Question

1. When a 6.31 g sample of CaCl2 is dissolved in water, the freezing point of the solution is -2.63 degrees C. The Kf for the water is 1.86 degrees Clm. Calculate the mass of water used.

2. Suppose a salt (molar mass=58.74g/mol) containing two ions has a solubility of 5.1 mg/L in water at 8.84 degrees C. What is the osmotic pressure in atmospheres of a saturated solution of the salt at 8.84 degrees C?

Answer 1

1.We know that ΔT _f = iK_f x m
Where

ΔT _f = depression in freezing point

        = freezing point of pure solvent – freezing point of solution

        = 0 oC - (-2.36)

        = 2.36

K _f = depression in freezing constant = 1.86 oC/m

i= vanthoff’s factor = 3 ( CaCl₂ ---> Ca²⁺ + 2Cl^- )

m = molality of the solution

    = ( mass / Molar mass ) / weight of the solvent in Kg

   = ( 6.31g/111(g/mol)) / W

= 0.057/W

Plug the values we get 2.36 = 3 x 1.86 x (0.057/W)

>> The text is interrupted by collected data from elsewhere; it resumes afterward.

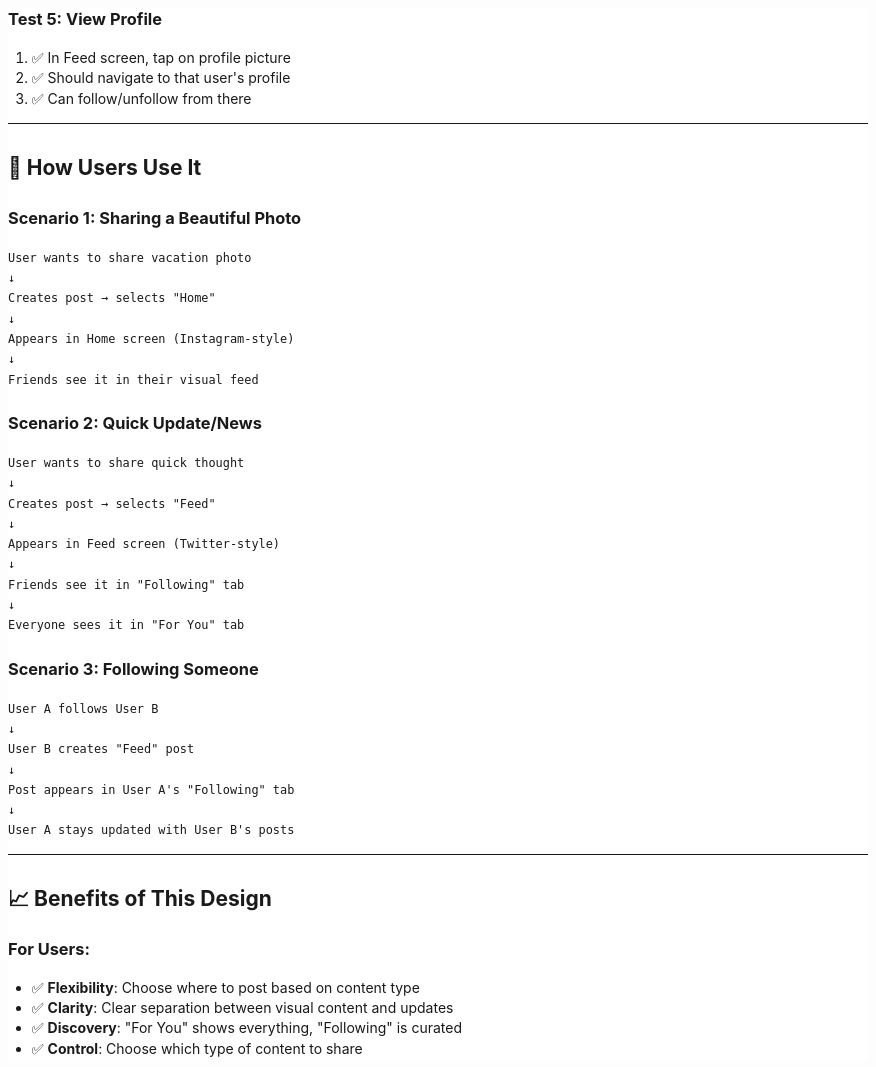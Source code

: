 ### **Test 5: View Profile**
1. ✅ In Feed screen, tap on profile picture
2. ✅ Should navigate to that user's profile
3. ✅ Can follow/unfollow from there

---

## 🎯 How Users Use It

### **Scenario 1: Sharing a Beautiful Photo**
```
User wants to share vacation photo
↓
Creates post → selects "Home"
↓
Appears in Home screen (Instagram-style)
↓
Friends see it in their visual feed
```

### **Scenario 2: Quick Update/News**
```
User wants to share quick thought
↓
Creates post → selects "Feed"
↓
Appears in Feed screen (Twitter-style)
↓
Friends see it in "Following" tab
↓
Everyone sees it in "For You" tab
```

### **Scenario 3: Following Someone**
```
User A follows User B
↓
User B creates "Feed" post
↓
Post appears in User A's "Following" tab
↓
User A stays updated with User B's posts
```

---

## 📈 Benefits of This Design

### **For Users:**
- ✅ **Flexibility**: Choose where to post based on content type
- ✅ **Clarity**: Clear separation between visual content and updates
- ✅ **Discovery**: "For You" shows everything, "Following" is curated
- ✅ **Control**: Choose which type of content to share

                                    W = 0.134 kg

                                        = 134 g

2. Given solubility , S = 5.1 mg/L

We know that osmotic pressure = iCRT

Where

T = Temperature = 8.84 oC = 8.84+273 = 281.84 K

C = concentration = (mass/molar mass)x ( 1000 / volume of solution in mL)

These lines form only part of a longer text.